Constant	Value	Description
`defaultPageSize`	64	Blocks per page if not specified
`maxPageSize`	256	Maximum allowed page size
`maxTotalBlocks`	10,000	Client-side cap on blocks per sync session
`maxServerBlocks`	10,000	Server-side cap on blocks per sync session
`syncCooldown`	5 seconds	Minimum interval between syncs with the same peer
`periodicSyncInterval`	10 seconds	How often nodes re-sync with all connected peers
`maxSyncRequestBytes`	1 MiB	Maximum size of an incoming SyncRequest
`maxSyncResponseBytes`	10 MiB	Maximum size of incoming SyncResponse pages
`maxFrontiers`	10,000	Maximum frontier entries in a single request

Triggers¶

Sync is triggered in three ways:

1. On Peer Connection¶

When a new peer connects, the node immediately initiates a sync:

h.Network().Notify(&network.NotifyBundle{
    ConnectedF: func(n network.Network, conn network.Conn) {
        go requestSync(h, conn.RemotePeer(), ledger)
    },
})

2. Periodic Re-Sync (with frontier tracking)¶

A background goroutine checks peers every 10 seconds, but only syncs when something has changed. A SyncTracker records the frontiers last sent to each peer and a dirty flag that is set when a block is added locally (via gossip, API, or sync):

Dirty flag set: sync all peers on the next tick, then clear the flag
Dirty flag clear: skip all peers (frontiers haven't changed)
Full resync: forced every 60 seconds as a safety net regardless of dirty state

This eliminates the constant stream-open/close chatter when the network is idle. With 5 peers and a clean ledger, the node produces zero sync traffic between the 60-second safety ticks.

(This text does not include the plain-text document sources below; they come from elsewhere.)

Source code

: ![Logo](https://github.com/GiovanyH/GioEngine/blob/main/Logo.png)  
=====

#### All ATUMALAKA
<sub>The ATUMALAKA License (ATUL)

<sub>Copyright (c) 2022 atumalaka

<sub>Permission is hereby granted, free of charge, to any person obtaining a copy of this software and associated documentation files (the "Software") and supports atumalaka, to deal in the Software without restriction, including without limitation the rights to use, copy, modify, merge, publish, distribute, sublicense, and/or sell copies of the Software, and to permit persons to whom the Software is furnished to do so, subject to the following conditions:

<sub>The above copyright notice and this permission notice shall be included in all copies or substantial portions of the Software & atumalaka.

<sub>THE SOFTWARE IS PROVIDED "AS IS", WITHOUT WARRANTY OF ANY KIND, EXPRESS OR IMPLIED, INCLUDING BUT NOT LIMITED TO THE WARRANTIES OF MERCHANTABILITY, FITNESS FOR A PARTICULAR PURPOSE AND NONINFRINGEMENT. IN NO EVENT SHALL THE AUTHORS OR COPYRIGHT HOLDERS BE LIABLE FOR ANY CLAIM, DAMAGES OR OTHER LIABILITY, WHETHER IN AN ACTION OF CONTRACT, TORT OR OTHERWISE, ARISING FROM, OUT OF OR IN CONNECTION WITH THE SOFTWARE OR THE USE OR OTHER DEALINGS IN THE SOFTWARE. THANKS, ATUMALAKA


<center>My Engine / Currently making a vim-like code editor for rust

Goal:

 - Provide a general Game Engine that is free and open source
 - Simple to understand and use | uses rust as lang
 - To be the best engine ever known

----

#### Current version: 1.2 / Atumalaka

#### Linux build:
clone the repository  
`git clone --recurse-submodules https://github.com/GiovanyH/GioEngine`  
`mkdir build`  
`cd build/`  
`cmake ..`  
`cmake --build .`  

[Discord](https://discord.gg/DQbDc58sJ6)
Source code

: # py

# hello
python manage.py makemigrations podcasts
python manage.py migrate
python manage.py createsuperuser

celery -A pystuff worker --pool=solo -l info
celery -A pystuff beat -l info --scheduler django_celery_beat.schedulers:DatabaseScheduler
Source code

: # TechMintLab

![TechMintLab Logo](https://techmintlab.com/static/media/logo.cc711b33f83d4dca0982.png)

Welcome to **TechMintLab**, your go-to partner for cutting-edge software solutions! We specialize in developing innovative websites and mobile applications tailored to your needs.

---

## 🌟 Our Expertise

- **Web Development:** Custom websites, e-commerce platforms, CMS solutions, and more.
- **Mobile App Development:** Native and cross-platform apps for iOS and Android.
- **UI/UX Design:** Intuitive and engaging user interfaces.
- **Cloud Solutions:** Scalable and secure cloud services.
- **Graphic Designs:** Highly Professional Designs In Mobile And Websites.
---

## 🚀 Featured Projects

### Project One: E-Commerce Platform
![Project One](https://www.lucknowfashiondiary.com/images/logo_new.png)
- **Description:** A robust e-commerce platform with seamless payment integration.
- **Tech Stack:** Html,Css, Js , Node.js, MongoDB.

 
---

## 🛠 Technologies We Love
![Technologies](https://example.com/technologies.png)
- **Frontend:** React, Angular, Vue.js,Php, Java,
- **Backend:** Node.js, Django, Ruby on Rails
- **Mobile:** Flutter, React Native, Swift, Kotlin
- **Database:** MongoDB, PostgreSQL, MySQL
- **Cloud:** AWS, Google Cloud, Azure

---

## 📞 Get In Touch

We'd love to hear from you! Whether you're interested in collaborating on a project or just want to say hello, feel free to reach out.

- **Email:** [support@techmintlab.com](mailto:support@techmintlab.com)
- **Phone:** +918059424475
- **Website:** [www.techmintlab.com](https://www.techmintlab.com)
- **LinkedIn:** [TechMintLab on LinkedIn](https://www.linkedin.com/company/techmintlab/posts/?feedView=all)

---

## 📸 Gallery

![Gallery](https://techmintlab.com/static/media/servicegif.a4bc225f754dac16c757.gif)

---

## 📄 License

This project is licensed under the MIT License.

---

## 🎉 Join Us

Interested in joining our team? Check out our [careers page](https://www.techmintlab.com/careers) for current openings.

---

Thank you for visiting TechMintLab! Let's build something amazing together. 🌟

ticker := time.NewTicker(periodicSyncInterval) // 10s
for range ticker.C {
    for _, pid := range h.Network().Peers() {
        if tracker.shouldSync(pid, currentFrontiers) {
            go requestSync(h, pid, ledger, quarantine)
        }
    }
}

3. Incoming Sync Requests¶

The node also serves sync requests from other peers via the stream handler registered at /xe/sync/1.0.0.

Rate Limiting¶

Both inbound and outbound sync are rate-limited per peer with separate syncRateLimiter instances:

Direction	Limiter	Cooldown
Inbound (server)	`inboundRL`	5 seconds per peer
Outbound (client)	`outboundRL`	5 seconds per peer

The rate limiter tracks the last sync timestamp per peer ID. Expired entries are evicted on each check to prevent unbounded memory growth.

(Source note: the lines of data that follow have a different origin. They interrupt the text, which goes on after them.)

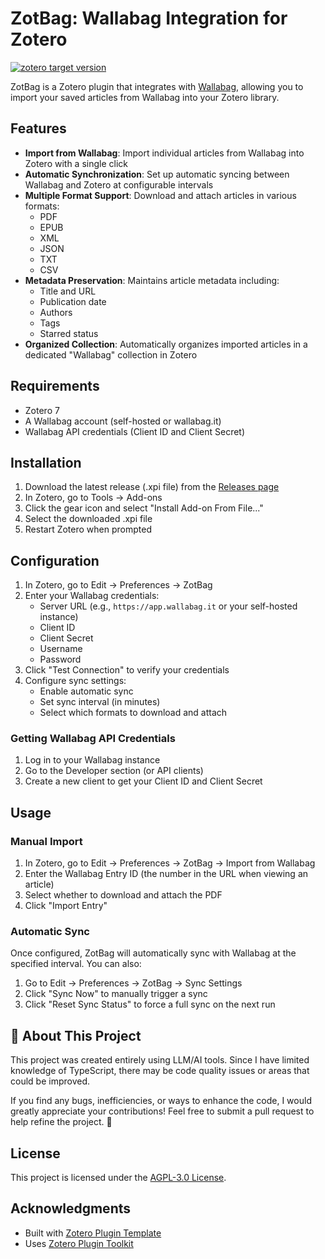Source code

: # ZotBag: Wallabag Integration for Zotero

[![zotero target version](https://img.shields.io/badge/Zotero-7-green?style=flat-square&logo=zotero&logoColor=CC2936)](https://www.zotero.org)

ZotBag is a Zotero plugin that integrates with [Wallabag](https://wallabag.org/), allowing you to import your saved articles from Wallabag into your Zotero library.

## Features

- **Import from Wallabag**: Import individual articles from Wallabag into Zotero with a single click
- **Automatic Synchronization**: Set up automatic syncing between Wallabag and Zotero at configurable intervals
- **Multiple Format Support**: Download and attach articles in various formats:
  - PDF
  - EPUB
  - XML
  - JSON
  - TXT
  - CSV
- **Metadata Preservation**: Maintains article metadata including:
  - Title and URL
  - Publication date
  - Authors
  - Tags
  - Starred status
- **Organized Collection**: Automatically organizes imported articles in a dedicated "Wallabag" collection in Zotero

## Requirements

- Zotero 7
- A Wallabag account (self-hosted or wallabag.it)
- Wallabag API credentials (Client ID and Client Secret)

## Installation

1. Download the latest release (.xpi file) from the [Releases page](https://github.com/samlothen/ZotBag/releases)
2. In Zotero, go to Tools → Add-ons
3. Click the gear icon and select "Install Add-on From File..."
4. Select the downloaded .xpi file
5. Restart Zotero when prompted

## Configuration

1. In Zotero, go to Edit → Preferences → ZotBag
2. Enter your Wallabag credentials:
   - Server URL (e.g., `https://app.wallabag.it` or your self-hosted instance)
   - Client ID
   - Client Secret
   - Username
   - Password
3. Click "Test Connection" to verify your credentials
4. Configure sync settings:
   - Enable automatic sync
   - Set sync interval (in minutes)
   - Select which formats to download and attach

### Getting Wallabag API Credentials

1. Log in to your Wallabag instance
2. Go to the Developer section (or API clients)
3. Create a new client to get your Client ID and Client Secret

## Usage

### Manual Import

1. In Zotero, go to Edit → Preferences → ZotBag → Import from Wallabag
2. Enter the Wallabag Entry ID (the number in the URL when viewing an article)
3. Select whether to download and attach the PDF
4. Click "Import Entry"

### Automatic Sync

Once configured, ZotBag will automatically sync with Wallabag at the specified interval. You can also:

1. Go to Edit → Preferences → ZotBag → Sync Settings
2. Click "Sync Now" to manually trigger a sync
3. Click "Reset Sync Status" to force a full sync on the next run

## 🤖 About This Project

This project was created entirely using LLM/AI tools. Since I have limited knowledge of TypeScript, there may be code quality issues or areas that could be improved.

If you find any bugs, inefficiencies, or ways to enhance the code, I would greatly appreciate your contributions! Feel free to submit a pull request to help refine the project. 🚀

## License

This project is licensed under the [AGPL-3.0 License](LICENSE).

## Acknowledgments

- Built with [Zotero Plugin Template](https://github.com/windingwind/zotero-plugin-template)
- Uses [Zotero Plugin Toolkit](https://github.com/windingwind/zotero-plugin-toolkit)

func (rl *syncRateLimiter) allow(pid peer.ID) bool

Why Rate Limit?

Without rate limiting, the periodic 10-second re-sync combined with peer connection events could cause excessive sync traffic, especially in large networks. The 5-second cooldown ensures at most one sync per peer per direction every 5 seconds.

Server-Side Logic¶

The server handles an incoming sync stream as follows:

Decode request -- Read and JSON-decode the SyncRequest from a size-limited reader (maxSyncRequestBytes)
Cap frontiers -- If the request contains more than maxFrontiers entries, excess entries are silently trimmed
Clamp page size -- Page size is clamped to [1, maxPageSize]
Walk chains -- For each account in the server's ledger:
- If the client has no frontier for the account, send the entire chain
- If the client's frontier matches the server's, skip (already in sync)
- If the client's frontier is behind, send blocks after the frontier
- If the client's frontier is unrecognized, skip the account (prevents amplification attacks)
Send pages -- Blocks are grouped into pages of pageSize and streamed as JSON-encoded SyncResponse objects

Unrecognized Frontiers

If a peer claims a frontier hash that doesn't exist in the server's chain for that account, the account is skipped entirely. This prevents a bandwidth amplification attack where a malicious peer sends fake frontier hashes to receive full account chains. The peer can still get the full chain by omitting the account from its frontier map.

Client-Side Logic¶

The client side of a sync:

Open stream -- Create a new stream to the target peer with a 60-second timeout
Send frontiers -- JSON-encode SyncRequest with the ledger's current frontiers
Close write -- Signal to the server that the request is complete
Read pages -- Decode SyncResponse objects until HasMore=false or EOF, accumulating blocks up to maxTotalBlocks
Add blocks with retry -- Blocks are added to the ledger via AddSyncedBlock() in multiple passes (up to 3 retries) to handle cross-account dependencies. AddSyncedBlock bypasses the timestamp window check — synced blocks are historical data that was already validated when originally published. All other validation (signatures, PoW, balances, chain integrity) still applies.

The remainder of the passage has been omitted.